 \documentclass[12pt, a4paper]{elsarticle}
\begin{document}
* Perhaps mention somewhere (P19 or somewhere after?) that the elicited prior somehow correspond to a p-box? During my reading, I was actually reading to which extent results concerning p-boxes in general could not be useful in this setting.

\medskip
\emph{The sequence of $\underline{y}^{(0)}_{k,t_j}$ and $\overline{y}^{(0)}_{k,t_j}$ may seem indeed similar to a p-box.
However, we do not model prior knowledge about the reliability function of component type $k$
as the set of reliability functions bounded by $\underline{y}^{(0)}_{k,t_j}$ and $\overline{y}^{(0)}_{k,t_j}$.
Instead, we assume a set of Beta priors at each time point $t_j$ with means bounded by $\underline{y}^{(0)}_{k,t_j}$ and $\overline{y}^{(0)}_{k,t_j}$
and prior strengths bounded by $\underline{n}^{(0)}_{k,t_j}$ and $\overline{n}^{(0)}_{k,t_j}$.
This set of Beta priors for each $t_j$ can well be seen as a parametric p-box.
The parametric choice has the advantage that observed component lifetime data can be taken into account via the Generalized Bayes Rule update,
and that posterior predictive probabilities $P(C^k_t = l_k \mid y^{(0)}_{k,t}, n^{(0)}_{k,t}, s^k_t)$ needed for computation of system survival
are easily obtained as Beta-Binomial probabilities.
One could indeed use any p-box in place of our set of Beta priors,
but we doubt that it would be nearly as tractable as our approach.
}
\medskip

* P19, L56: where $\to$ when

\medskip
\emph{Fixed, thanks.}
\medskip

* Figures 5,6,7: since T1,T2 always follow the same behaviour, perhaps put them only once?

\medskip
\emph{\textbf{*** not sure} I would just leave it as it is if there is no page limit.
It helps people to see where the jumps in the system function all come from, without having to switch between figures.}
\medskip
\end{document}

**Problem to solve**
Each record must be transcribed exactly, with nothing left out.

**Finished exercise**
 \documentclass[12pt, a4paper]{elsarticle}
\begin{document}
* Perhaps mention somewhere (P19 or somewhere after?) that the elicited prior somehow correspond to a p-box? During my reading, I was actually reading to which extent results concerning p-boxes in general could not be useful in this setting.

\medskip
\emph{The sequence of $\underline{y}^{(0)}_{k,t_j}$ and $\overline{y}^{(0)}_{k,t_j}$ may seem indeed similar to a p-box.
However, we do not model prior knowledge about the reliability function of component type $k$
as the set of reliability functions bounded by $\underline{y}^{(0)}_{k,t_j}$ and $\overline{y}^{(0)}_{k,t_j}$.
Instead, we assume a set of Beta priors at each time point $t_j$ with means bounded by $\underline{y}^{(0)}_{k,t_j}$ and $\overline{y}^{(0)}_{k,t_j}$
and prior strengths bounded by $\underline{n}^{(0)}_{k,t_j}$ and $\overline{n}^{(0)}_{k,t_j}$.
This set of Beta priors for each $t_j$ can well be seen as a parametric p-box.
The parametric choice has the advantage that observed component lifetime data can be taken into account via the Generalized Bayes Rule update,
and that posterior predictive probabilities $P(C^k_t = l_k \mid y^{(0)}_{k,t}, n^{(0)}_{k,t}, s^k_t)$ needed for computation of system survival
are easily obtained as Beta-Binomial probabilities.
One could indeed use any p-box in place of our set of Beta priors,
but we doubt that it would be nearly as tractable as our approach.
}
\medskip

* P19, L56: where $\to$ when

\medskip
\emph{Fixed, thanks.}
\medskip

* Figures 5,6,7: since T1,T2 always follow the same behaviour, perhaps put them only once?

\medskip
\emph{\textbf{*** not sure} I would just leave it as it is if there is no page limit.
It helps people to see where the jumps in the system function all come from, without having to switch between figures.}
\medskip
\end{document}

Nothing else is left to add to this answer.